Si tratta di quelle occasioni in cui la Chiesa mostra di non essere solo quel che il mondo vorrebbe - come scriveva Eliot: «E sembra che la Chiesa non sia desiderata/ Nelle campagne e nemmeno nei sobborghi; in città/ Solo per importanti matrimoni» (Cori da «La Rocca») -, ma di avere una missione e di svolgere tale missione anche prendendo posizione su quanto è avvenuto o avviene nella storia.

Lo si è notato recentemente in due occasioni molto diverse tra loro, ma analoghe: la pubblicazione del documento vaticano sulla Shoah e il messaggio all'Assemblea nazionale della Compagnia delle Opere del Segretario generale della Cei, monsignor Antonelli, a sostegno della battaglia culturale per la difesa del principio di sussidiarietà nella riforma della Costituzione.
In entrambi i casi si è assistito a diversi tentativi di ridurre il valore delle due iniziative entro un'interpretazione di carattere meramente politico, con le conseguenti code polemiche.
Evidentemente la Chiesa, se volesse ottenere il consenso dei potenti di turno, dovrebbe fare una cosa molto semplice: occuparsi solo delle questioni "dalle nuvole in su", non avere a che fare con la storia, attestandosi sulle cosiddette problematiche spirituali, lasciando che alle temporali pensino altri. Come se lo Spirito fosse una forza inerte, sterile, inincidente. Dovrebbe, insomma, accontentarsi di un posto di second'ordine all'inutile tavolo dei "saggi" che producono discorsi sull'uomo e sulla vita.

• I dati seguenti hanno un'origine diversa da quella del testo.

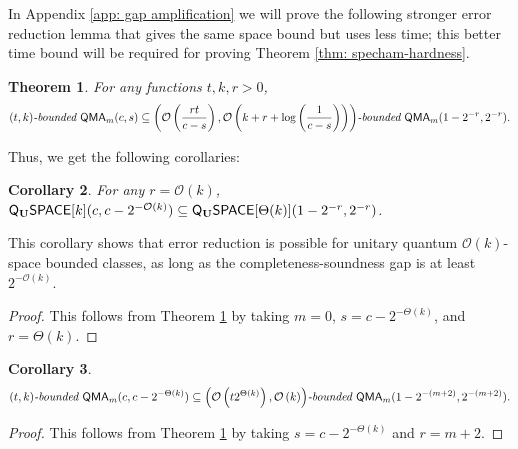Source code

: \documentclass[11pt]{article}
\newtheorem{theorem}{Theorem}
\newtheorem{corollary}[theorem]{Corollary}
\theoremstyle{definition}
\theoremstyle{remark}
\newcommand\QMA{{\sf{QMA}}}
\newcommand\bddQMA[5]{{\left(#1,#2\right)}\textit{-bounded }\QMA_{#3}(#4,#5)}
\newcommand{\classfont}{\sf}
\newcommand{\Unitary}{\mathbf{U}}
\newcommand{\unitaryQSPACE}[3]{{\classfont{Q}_\Unitary\classfont{SPACE}}[#1](#2,#3)}
\newcommand\bigoh{\mathcal{O}}
\begin{document}
In Appendix \ref{app: gap amplification} we will prove the following stronger error reduction lemma that gives the same space bound but uses less time; this better time bound will be required for proving Theorem \ref{thm: specham-hardness}.

\begin{theorem} \label{thm: gap amp}
For any functions $t,k,r>0$, 
\[
\bddQMA{t}{k}{m}{c}{s}\subseteq\bddQMA{\mathcal{O}\left(\frac{rt}{c-s}\right)}{\mathcal{O}\left(k+r+\log\left(\frac{1}{c-s}\right)\right)}{m}{1-2^{-r}}{2^{-r}}.
\]
\end{theorem}


Thus, we get the following corollaries:
\begin{corollary} \label{obvious2} For any $r = \mathcal{O}(k)$,
$
\unitaryQSPACE{k}{c}{c-2^{-\bigoh (k)}} \subseteq
\unitaryQSPACE{\Theta(k)}{1-2^{-r}}{2^{-r}}$.
\end{corollary}
This corollary shows that error reduction is possible for unitary quantum $\bigoh(k)$-space bounded classes, as long as the completeness-soundness gap is at least $2^{-\bigoh (k)}$.
\begin{proof}
This follows from Theorem \ref{thm: gap amp} by taking $m=0$, $s = c-2^{-\Theta(k)}$, and $r = \Theta(k)$.
\end{proof}
\begin{corollary}\label{obvious1}
\[
\bddQMA{t}{k}{m}{c}{c-2^{-\Theta(k)}}\subseteq\bddQMA{\mathcal{O}\left(t2^{\Theta(k)}\right)}{\mathcal{O}\left(k\right)}{m}{1-2^{-(m+2)}}{2^{-(m+2)}}.
\]
\end{corollary}
\begin{proof}
This follows from Theorem \ref{thm: gap amp} by taking $s = c-2^{-\Theta(k)}$ and $r = m+2$.
\end{proof}
\end{document}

Invece succede il contrario, per due motivi:

- innanzitutto la Chiesa giudica e giudicherà le cose della storia, poiché essa è presente nel mondo portando l'esperienza, e dunque il punto di vista, di un popolo, di una parte, di una realtà sociologicamente rilevabile - «un'entità etnica sui generis», come ripeté accorato Paolo VI nel luglio del '75 -, investita da una forza dall'Alto, cioè dall'avvenimento di Cristo morto e risorto;

- in secondo luogo, ed è ciò che maggiormente "infastidisce", i fattori che muovono tale esperienza e i giudizi che essa genera non sono ultimamente riconducibili ai criteri che usano tutti gli altri "partiti": non v'è innanzitutto calcolo di tornaconto politico e sociale, non v'è strategia per il raggiungimento di un'egemonia nella società, non v'è nemmeno la preoccupazione di essere à la page, ovvero la ricerca del consenso. Il primo fattore che muove l'azione della Chiesa nel mondo è l'obbedienza a Cristo presente nel suo Corpo misterioso, l'immedesimazione - che è una conversione - con il Suo stesso "incredibile" amore per l'uomo e per la sua storia.

Una sola, infatti, è la preoccupazione della Chiesa nel suo movimento tra gli affari del mondo: che gli uomini non offrano il loro cuore e la loro ragione a falsi dei, vale a dire che la libertà e il valore della persona non siano sacrificati sull'altare di idoli oggi tanto dominanti quanto sfuggenti, come la moda e la pretesa di potere assoluto dello Stato. Quando tale conversione è viva negli uomini della Chiesa, essi si trovano necessariamente, anche senza volerlo e senza dover chiedere il permesso a nessuno, a giudicare e a spendersi con generosità per il bene di tutti.